Le débat s'ancre dans l'histoire récente, où les gouvernements européens ont fourni un soutien équivalent à 2,5 % de la production économique annuelle après l'invasion de l'Ukraine par la Russie en 2022. Les propres prévisions de la BCE reflètent la tension actuelle, avec une projection d'inflation de base de 2,6 % pour cette année, mais un scénario défavorable poussant ce chiffre à 3,5 %, ce qui déclencherait presque certainement des hausses de taux par rapport au niveau actuel de 2 %.
Le cœur du dilemme de la BCE est la double menace d'un choc d'offre classique : la hausse des prix de l'énergie qui alimente l'inflation tout en menaçant la croissance économique déjà faible du bloc. L'incertitude entourant le conflit au Moyen-Orient, en particulier la nature intermittente du blocus du détroit d'Ormuz, rend « exceptionnellement difficile d'évaluer la durée et la profondeur des conséquences », a noté Lagarde.
Une leçon de 2022
S'appuyant sur l'expérience du dernier choc énergétique majeur, Lagarde a réitéré le consensus partagé par la BCE, la Commission européenne et le Fonds monétaire international. « La leçon de 2022 est claire : un soutien temporaire, ciblé et qui préserve le signal de prix peut protéger les plus vulnérables sans aggraver l'inflation ni rendre les finances publiques moins stables », a-t-elle déclaré. Le message envoyé aux ministres des Finances de l'Union est d'éviter les aides larges et non ciblées pour concentrer l'aide sur les ménages les plus vulnérables, laissant les autres absorber les coûts plus élevés. Cette approche vise à prévenir une spirale prix-salaires et à freiner les « effets de second tour » qui pourraient mener à une inflation ancrée.
L'incertitude géopolitique complique les perspectives
Le conflit avec l'Iran a introduit une variable importante dans les calculs de la BCE. Contrairement au choc de 2022, la situation actuelle présente un éventail plus large de résultats possibles, ce qui rend les décisions de politique monétaire plus périlleuses. La BCE opère désormais selon un cadre basé sur des scénarios pour naviguer dans l'incertitude. « Jusqu'à présent, nous n'avons pas vu les prix de l'énergie augmenter suffisamment pour nous pousser carrément dans notre scénario défavorable », a déclaré Lagarde, indiquant que la banque maintiendrait ses taux lors de sa prochaine réunion du 30 avril pour recueillir plus d'informations. Cependant, avec un Brent en hausse de 5,5 % à 95,34 $ le baril et un WTI gagnant 6,1 % à 89 $, la pression monte.

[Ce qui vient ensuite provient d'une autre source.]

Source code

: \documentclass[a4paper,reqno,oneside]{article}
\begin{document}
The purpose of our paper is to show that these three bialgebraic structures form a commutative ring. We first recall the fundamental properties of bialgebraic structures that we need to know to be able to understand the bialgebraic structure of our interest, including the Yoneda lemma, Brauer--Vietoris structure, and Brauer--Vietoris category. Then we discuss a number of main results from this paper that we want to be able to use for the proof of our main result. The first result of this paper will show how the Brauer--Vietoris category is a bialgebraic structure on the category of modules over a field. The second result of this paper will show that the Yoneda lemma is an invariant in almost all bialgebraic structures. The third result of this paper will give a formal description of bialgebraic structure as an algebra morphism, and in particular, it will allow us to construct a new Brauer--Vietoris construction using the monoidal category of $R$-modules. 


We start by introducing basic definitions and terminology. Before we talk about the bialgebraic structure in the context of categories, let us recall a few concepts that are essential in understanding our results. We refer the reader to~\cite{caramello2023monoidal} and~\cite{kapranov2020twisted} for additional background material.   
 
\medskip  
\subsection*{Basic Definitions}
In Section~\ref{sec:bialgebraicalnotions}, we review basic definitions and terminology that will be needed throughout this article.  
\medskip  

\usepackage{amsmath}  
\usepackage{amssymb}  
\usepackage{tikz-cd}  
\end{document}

Réaction du marché et impact inter-actifs
Les marchés financiers ont réagi au ton hawkish et aux risques géopolitiques. Les rendements des obligations d'État européennes ont grimpé, le rendement du Bund allemand à 10 ans augmentant de 3,5 points de base à 2,994 % et les rendements des obligations italiennes et françaises bondissant de près de cinq points de base. Cela reflète l'anticipation par les investisseurs d'une politique monétaire plus restrictive. Contrairement aux États-Unis, où le taux d'épargne personnelle était relativement bas à 4 % en février, la zone euro bénéficie d'un tampon d'épargne plus substantiel, avec un taux de 14,4 % à la fin de l'année dernière, selon James Smith, économiste chez ING. Bien que cela puisse théoriquement amortir le choc pour les ménages, l'épargne est détenue de manière disproportionnée par les plus riches, ce qui signifie qu'une partie importante de la population reste vulnérable au choc des prix, amplifiant potentiellement l'impact politique plutôt que macroéconomique.
Cet article est à titre informatif uniquement et ne constitue pas un conseil en investissement.